When I arrived at Bar-tini, Shequida was in the middle of a show. Scotty explained to me that they had given Shequida a show that night because she had connections to get the queens (specifically Sharon Needles) to show up after the XL shenanigans.
Just after Scotty hooked me up with a drink I really didn't need (especially after an MTV-employed friend had been handing me drink tickets at XL all night… so much for my tagline), a tall, slim, 40ish white guy with a ridiculous mustache started chatting me up.
Did I mention that I love ridiculous mustaches? Yeah.
Eventually, he informed me that he was visiting from out of town and that he was trying to coordinate some group action at the Out NY hotel (the one next to XL). I said, "Fuck it, why not. It's about time I saw the inside of that place anyway."
He sent me back into the crowd on a mission to pick up other guys to bring.
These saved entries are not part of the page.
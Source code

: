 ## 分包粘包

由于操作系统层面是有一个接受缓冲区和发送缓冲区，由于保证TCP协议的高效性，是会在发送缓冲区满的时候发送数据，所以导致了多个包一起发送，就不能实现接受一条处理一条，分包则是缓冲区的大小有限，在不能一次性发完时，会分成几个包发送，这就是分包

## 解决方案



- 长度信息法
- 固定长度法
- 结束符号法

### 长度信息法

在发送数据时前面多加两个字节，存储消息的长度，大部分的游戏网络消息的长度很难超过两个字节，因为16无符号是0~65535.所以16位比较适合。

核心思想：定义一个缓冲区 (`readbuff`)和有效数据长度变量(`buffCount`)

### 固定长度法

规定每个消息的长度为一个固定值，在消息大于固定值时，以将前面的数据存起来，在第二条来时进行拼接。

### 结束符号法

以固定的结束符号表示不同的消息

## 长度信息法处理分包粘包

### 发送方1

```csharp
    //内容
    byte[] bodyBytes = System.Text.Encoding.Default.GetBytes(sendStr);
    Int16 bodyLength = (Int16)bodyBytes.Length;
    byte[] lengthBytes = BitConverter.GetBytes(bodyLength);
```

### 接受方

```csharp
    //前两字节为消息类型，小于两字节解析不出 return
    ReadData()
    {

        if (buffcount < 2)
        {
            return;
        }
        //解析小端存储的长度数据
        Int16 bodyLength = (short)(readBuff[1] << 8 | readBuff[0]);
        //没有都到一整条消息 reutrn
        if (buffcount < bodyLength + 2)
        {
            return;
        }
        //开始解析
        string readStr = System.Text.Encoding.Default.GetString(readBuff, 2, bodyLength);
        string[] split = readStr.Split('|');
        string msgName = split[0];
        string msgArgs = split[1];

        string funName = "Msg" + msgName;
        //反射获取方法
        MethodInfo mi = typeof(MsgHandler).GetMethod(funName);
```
Here's why that would never work: a) I live here, so the guys I'd approach would be guys who are totally opposed, whom I'd never seen before, and whom I'd see out every weekend henceforth; b) I suck at approaching guys just for 1-on-1. I decided I'd work much better as bait, so I left the hunting to my new friend, 'Stache-uesque.
A bunch of queens, both from Drag Race and the NYC scene, showed up later in the night. The one that comes to mind is Chad Michaels, who may or may not have witnessed my being introduced to our 3rd, very cute, Possibly Latin young'n.
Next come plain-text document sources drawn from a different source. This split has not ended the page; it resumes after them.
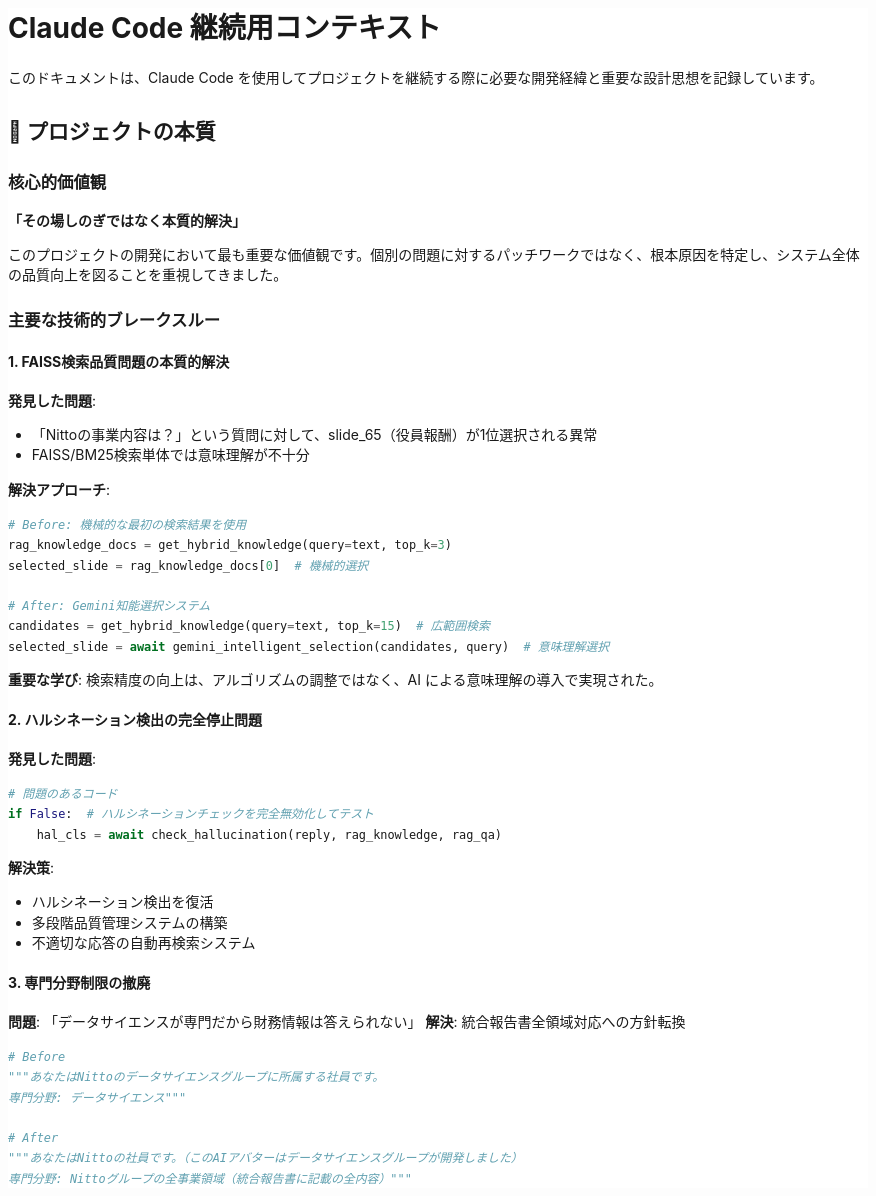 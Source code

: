 # Claude Code 継続用コンテキスト

このドキュメントは、Claude Code を使用してプロジェクトを継続する際に必要な開発経緯と重要な設計思想を記録しています。

## 🎯 プロジェクトの本質

### 核心的価値観
**「その場しのぎではなく本質的解決」**

このプロジェクトの開発において最も重要な価値観です。個別の問題に対するパッチワークではなく、根本原因を特定し、システム全体の品質向上を図ることを重視してきました。

### 主要な技術的ブレークスルー

#### 1. FAISS検索品質問題の本質的解決
**発見した問題**:
- 「Nittoの事業内容は？」という質問に対して、slide_65（役員報酬）が1位選択される異常
- FAISS/BM25検索単体では意味理解が不十分

**解決アプローチ**:
```python
# Before: 機械的な最初の検索結果を使用
rag_knowledge_docs = get_hybrid_knowledge(query=text, top_k=3)
selected_slide = rag_knowledge_docs[0]  # 機械的選択

# After: Gemini知能選択システム
candidates = get_hybrid_knowledge(query=text, top_k=15)  # 広範囲検索
selected_slide = await gemini_intelligent_selection(candidates, query)  # 意味理解選択
```

**重要な学び**: 検索精度の向上は、アルゴリズムの調整ではなく、AI による意味理解の導入で実現された。

#### 2. ハルシネーション検出の完全停止問題
**発見した問題**:
```python
# 問題のあるコード
if False:  # ハルシネーションチェックを完全無効化してテスト
    hal_cls = await check_hallucination(reply, rag_knowledge, rag_qa)
```

**解決策**:
- ハルシネーション検出を復活
- 多段階品質管理システムの構築
- 不適切な応答の自動再検索システム

#### 3. 専門分野制限の撤廃
**問題**: 「データサイエンスが専門だから財務情報は答えられない」
**解決**: 統合報告書全領域対応への方針転換

```python
# Before
"""あなたはNittoのデータサイエンスグループに所属する社員です。
専門分野: データサイエンス"""

# After  
"""あなたはNittoの社員です。（このAIアバターはデータサイエンスグループが開発しました）
専門分野: Nittoグループの全事業領域（統合報告書に記載の全内容）"""
```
|Chad Michaels and Epiphany|
After the two of us had conversed for a while ('Stache-uesque was still hunting), he genuinely thought that I wasn't into him. I made a very convincing argument to the contrary.
I ended up in a cab with 'Stache-uesque, Possibly Latin, and this guy who I could tell within half a second of meeting him would just annoy the fuck out of me. He was cute enough, but he had a whiney voice and a demeanor to match. Picture all the undesirable elements of a hipster but adorably self-unaware. Basically a drunk NYU student whom I couldn't even imagine hate-fucking.
Now, the clever ones among you are thinking, "Why were y'all in a cab from Bar-tini to Out NY, 3 blocks away?" Why? Because I insisted on heading to 8th Ave for condoms and good lube. And detours are a good way to make a sex situation fall apart. When herding cats, it's best to corale them and act before anyone starts asking questions or suggesting other options (e.g., “Oo, a diner! I want eggs!”).
So 'Stache-uesque and I hopped out of the waiting cab and ran into the sex shop for some Wet Platinum and condoms. 5 minutes later, I my clothes were on the floor of a very modern hotel room, and I was in the shower with Possibly Latin.
|No, I did not have sex with Shangela. That night.|
After some making out, we joined 'Stache-uesque and NY(R)U Here on the bed. 'Stache-uesque wanted to put some porn on the TV, as one does when one is in the midst of a fourgy. But the TV wouldn't cooperate. None of us had any luck, but rather than shrug it off, 'Stache-uesque called the front desk, telling them his issue in clear detail. It took about 5 minutes for some big straight Latin guy (I swear was a bouncer from XL) to show up and fiddle with the remote. Then he got a new remote, which he had to fetch from another room, and fiddled some more. 45 minutes later, there was no porn. Luckily, someone had thought to cover up the dust that was lined up on the table.
Then 'Stache-uesque whispered those magic words every boy longs to hear: "I want you to take me in the bathroom and fuck my brains out."
Then 'Stache-uesque whispered those OTHER magic words every boy longs to hear: "I want you to fuck me on the bed and make the other guys watch."
Around 6:30, I was gathering my clothes when NY(R)U Here whined, "Hey! You're the only one that's cum!"
Me: "Yup. BTW, you've totally got coke-dick, man. You're gonna rub yourself raw if you keep tugging like that. If it hasn't happened by now..."
|I have no idea who you are, but WORK!|
Picture me on 42nd St in full daylight hailing a cab. Luckily the paparazzi had given up for the night.
I got back to my place just in time to kiss Bohoken on his way out, and I had just enough time to sleep for 45 minutes before work.
Oh, did I mention it was now Tuesday? Yeah.